[PROVIDED RECORDS]

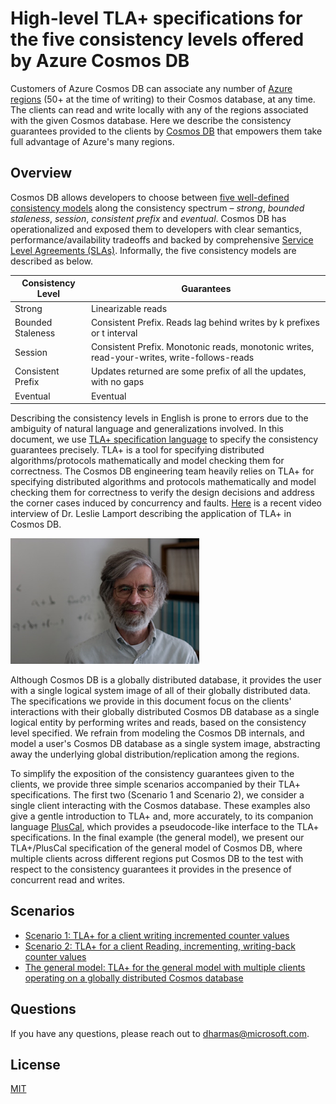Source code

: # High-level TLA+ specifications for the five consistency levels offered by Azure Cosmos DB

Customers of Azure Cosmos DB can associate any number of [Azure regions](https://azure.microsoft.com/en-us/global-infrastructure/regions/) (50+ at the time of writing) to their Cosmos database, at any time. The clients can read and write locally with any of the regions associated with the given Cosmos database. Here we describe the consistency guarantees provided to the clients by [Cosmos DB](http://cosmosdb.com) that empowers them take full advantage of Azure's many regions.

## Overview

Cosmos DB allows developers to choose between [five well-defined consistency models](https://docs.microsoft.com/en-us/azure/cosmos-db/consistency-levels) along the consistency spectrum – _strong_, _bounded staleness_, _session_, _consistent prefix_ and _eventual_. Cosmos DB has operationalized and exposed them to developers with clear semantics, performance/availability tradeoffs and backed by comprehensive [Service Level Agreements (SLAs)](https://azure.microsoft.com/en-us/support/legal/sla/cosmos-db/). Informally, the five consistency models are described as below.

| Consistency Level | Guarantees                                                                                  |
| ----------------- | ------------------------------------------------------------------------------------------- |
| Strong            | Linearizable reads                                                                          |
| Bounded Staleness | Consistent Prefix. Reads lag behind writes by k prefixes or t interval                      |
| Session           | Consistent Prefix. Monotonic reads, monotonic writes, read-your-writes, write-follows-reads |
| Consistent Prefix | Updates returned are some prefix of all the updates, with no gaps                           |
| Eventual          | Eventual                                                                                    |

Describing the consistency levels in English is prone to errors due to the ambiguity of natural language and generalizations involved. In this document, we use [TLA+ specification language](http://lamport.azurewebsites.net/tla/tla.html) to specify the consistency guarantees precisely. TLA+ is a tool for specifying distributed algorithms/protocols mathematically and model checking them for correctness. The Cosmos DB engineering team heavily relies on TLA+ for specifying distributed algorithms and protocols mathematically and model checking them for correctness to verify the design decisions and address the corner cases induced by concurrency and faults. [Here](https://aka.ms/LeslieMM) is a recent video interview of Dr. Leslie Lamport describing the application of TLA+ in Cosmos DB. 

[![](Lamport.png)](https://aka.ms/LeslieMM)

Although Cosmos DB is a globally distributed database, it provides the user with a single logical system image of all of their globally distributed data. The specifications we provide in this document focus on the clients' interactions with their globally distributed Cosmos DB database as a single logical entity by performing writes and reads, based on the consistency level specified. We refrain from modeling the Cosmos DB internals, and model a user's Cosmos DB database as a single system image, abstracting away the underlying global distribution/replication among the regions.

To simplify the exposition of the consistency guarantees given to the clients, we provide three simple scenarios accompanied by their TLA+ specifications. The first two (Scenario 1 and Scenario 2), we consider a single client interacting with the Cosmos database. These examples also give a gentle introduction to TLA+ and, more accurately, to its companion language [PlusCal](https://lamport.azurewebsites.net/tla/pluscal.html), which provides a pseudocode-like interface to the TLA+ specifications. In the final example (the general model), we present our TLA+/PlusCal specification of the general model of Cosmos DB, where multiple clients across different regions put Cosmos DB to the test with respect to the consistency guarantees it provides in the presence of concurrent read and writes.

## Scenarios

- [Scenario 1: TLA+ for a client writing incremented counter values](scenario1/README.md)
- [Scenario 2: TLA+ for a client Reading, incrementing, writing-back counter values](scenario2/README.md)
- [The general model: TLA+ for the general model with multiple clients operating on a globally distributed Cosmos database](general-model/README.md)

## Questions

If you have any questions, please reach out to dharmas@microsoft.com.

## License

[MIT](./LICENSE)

[/PROVIDED RECORDS]
[PROVIDED RECORDS]

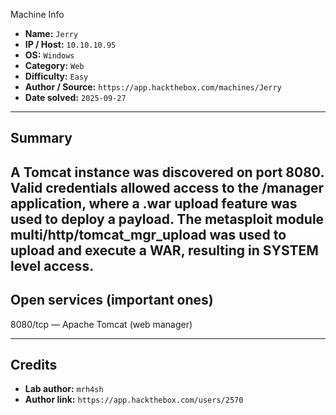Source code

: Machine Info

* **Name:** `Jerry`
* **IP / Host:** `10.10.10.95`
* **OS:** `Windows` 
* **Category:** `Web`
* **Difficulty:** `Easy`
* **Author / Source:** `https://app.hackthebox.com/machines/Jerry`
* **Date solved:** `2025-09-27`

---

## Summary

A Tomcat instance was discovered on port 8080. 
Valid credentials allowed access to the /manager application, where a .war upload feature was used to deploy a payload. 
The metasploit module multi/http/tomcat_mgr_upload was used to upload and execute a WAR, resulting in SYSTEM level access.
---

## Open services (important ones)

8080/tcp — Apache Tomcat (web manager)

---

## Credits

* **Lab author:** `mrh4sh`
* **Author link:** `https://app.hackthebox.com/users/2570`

[/PROVIDED RECORDS]

[PROBLEM DETAILS] For each line of the entries that contains the word "counter", make a copy.

[ANSWER SPACE]
- [Scenario 1: TLA+ for a client writing incremented counter values](scenario1/README.md)
- [Scenario 2: TLA+ for a client Reading, incrementing, writing-back counter values](scenario2/README.md)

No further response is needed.